Pretty much anywhere I don't have the means to make a note. Sitting in front of the computer doesn't seem to do it. I need to be digging, or cycling, or baking a cake. One minute I'm wondering if I should sow more lettuce, the next I'm wondering how an imaginary person is going to get out of the mess I've managed to think them in to.

Actually, I think ideas do grow like seeds. We start with a character, or a situation or a setting we'd like to use. That's the seed. If we just leave it there nothing happens, but if we write it down it has the chance to grow. We feed and water it with other story elements until it's flourishing. Then sometimes we have to prune them back!

Gardens/flowers are the backdrop to this collection – but definitely not in a sentimental, roses-round-the-door way. How do you decide that you want, for example, to write a story set in the future, or one that involves magic/black magic?

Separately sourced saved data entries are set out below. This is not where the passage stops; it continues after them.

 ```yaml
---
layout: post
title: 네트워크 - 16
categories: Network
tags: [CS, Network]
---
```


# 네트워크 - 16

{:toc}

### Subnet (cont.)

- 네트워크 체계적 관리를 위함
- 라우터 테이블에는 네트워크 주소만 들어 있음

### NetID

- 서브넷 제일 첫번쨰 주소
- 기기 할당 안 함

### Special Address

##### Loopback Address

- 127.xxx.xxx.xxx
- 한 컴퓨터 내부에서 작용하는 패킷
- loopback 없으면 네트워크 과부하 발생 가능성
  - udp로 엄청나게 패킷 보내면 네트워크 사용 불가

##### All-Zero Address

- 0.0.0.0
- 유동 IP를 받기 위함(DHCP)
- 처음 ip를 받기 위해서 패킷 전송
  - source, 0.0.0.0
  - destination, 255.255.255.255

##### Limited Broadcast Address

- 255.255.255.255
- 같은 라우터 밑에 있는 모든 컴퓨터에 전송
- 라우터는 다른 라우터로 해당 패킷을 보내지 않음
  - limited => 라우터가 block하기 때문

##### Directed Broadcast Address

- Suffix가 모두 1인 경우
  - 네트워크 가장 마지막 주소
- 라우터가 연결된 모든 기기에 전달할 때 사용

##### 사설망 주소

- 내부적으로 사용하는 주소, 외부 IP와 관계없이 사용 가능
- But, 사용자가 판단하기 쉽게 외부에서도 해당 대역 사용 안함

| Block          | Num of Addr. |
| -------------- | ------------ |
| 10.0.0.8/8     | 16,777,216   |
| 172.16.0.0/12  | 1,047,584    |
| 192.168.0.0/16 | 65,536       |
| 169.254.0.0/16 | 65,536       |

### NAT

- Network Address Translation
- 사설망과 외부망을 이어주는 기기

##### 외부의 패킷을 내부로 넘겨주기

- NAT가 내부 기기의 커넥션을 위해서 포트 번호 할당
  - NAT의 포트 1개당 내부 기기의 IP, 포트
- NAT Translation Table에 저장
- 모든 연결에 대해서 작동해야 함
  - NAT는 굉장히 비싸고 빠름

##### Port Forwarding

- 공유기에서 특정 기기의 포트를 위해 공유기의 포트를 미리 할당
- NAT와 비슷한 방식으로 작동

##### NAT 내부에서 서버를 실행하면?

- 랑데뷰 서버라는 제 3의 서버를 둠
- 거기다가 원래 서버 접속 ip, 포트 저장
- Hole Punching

I don't know. Usually I write about characters who're fairly normal people in contemporary, realistic settings. They might have problems but by the end of the story they've resolved them, or found a way round them and everything ends happily. Sometimes they just won't go like that.

Do you prefer writing short stories or novels?

When a novel is going well I prefer that. When I have an idea I love for a short story then that's what I most want to write.

Which part of the process do you like best – the writing or the editing?

Second draft. At that stage there's plenty to work with, I know where I'm going and I can't help but make it better.

Do you have a writing routine?

Nope! I do write (or edit or some other writerly task) most days and tend to do most of the creative stuff in the morning, but I'm easily distracted. We travel a lot and I sometimes work with my husband, so a fixed routine wouldn't really work even if I was capable of sticking to it.

Thank you for answering my questions, Patsy.

Thanks for inviting me over, Kate. Pleasure to chat to you.

As Patsy says, gardens, plants and people all have their stories. Lean over her garden fence and she'll tell you a few …

Patsy blogs at http://patsy-collins.blogspot.co.uk/ (a mix of interesting words and free-to-enter writing competitions). She has also recently (2015) taken over the popular blog http://womagwriter.blogspot.co.uk/

Buy Over the Garden Fence here.


  1. Great interview, both and I must get that book for my collection.

  2. Lovely interview and I love the way you use gardening as inspiration for your stories, Patsy!

    1. Thanks, Rosemary. To me it makes sense to write about things I'm interested in - if I'm not, then I can't expect the reader to be either.